Nobody likes a poser. Imagine, as Hawkins suggests, the business majors and church-going kids that make up most college Republican clubs storming a stage like refugees from the 1960s when a liberal is speaking. It is a poser moment akin to Mitt Romney’s painful “Who Let the Dogs Out?” campaign appearance.

Liberals receive training in obnoxious activism techniques and even receive scholarships and fellowships to hone their “craft.” When it comes to distasteful and disrespectful protest techniques, liberals are rock stars, while conservatives are amateurs performing on Karaoke machines. In Rules for Radicals, Alinsky said, “Never go outside the expertise of your people,” because it results in confusion and lack of confidence. And this is exactly why conservatives shouldn’t try to copy liberal incivility.

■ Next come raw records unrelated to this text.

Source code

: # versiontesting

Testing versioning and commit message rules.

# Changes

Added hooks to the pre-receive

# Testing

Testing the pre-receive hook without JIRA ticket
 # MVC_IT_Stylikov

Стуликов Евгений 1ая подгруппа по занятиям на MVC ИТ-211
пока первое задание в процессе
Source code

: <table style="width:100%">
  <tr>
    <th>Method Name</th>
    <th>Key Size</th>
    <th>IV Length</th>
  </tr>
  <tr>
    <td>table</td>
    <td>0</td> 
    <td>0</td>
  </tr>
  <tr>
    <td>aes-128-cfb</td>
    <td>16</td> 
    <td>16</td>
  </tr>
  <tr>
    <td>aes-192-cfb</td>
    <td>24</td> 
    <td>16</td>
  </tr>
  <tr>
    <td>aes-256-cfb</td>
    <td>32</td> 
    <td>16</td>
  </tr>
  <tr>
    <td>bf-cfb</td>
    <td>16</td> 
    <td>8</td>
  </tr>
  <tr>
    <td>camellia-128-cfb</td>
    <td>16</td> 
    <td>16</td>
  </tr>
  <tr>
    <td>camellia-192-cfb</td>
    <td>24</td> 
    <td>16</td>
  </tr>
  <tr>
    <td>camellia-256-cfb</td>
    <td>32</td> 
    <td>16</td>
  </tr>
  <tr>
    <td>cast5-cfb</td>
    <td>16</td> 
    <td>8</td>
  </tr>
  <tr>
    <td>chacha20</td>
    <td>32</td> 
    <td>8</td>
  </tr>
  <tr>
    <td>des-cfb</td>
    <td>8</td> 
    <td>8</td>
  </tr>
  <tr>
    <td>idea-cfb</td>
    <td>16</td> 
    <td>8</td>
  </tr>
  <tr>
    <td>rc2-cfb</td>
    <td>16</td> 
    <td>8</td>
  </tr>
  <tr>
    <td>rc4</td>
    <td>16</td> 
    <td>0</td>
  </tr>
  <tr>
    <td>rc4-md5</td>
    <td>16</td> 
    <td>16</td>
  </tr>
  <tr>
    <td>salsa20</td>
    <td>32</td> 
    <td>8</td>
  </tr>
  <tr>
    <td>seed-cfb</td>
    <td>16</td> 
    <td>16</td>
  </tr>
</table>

4. Conservatives face media bias

Another tactic Hawkins suggests is unleashing the opposition research machines on journalists. So let’s say we dig up some dirt on Maureen Dowd. Who exactly is going to report it? Certainly not the mainstream media — and probably not even Fox News. Best case scenario? The story ends up getting play on WorldNetDaily and conservative radio.

In fact, conservatives have exposed the hypocrisy of many liberal politicians, and it has been ignored. The inconvenient truth about Al Gore is that he has a carbon footprint the size of a small city. John “Two Americas” Edwards lives in an extravagant $6 million, 28,000-square-foot mansion. As for Joe “paying taxes is patriotic” Biden, based on his stingy charitable contributions, many expect him to be visited by three spirits this Christmas.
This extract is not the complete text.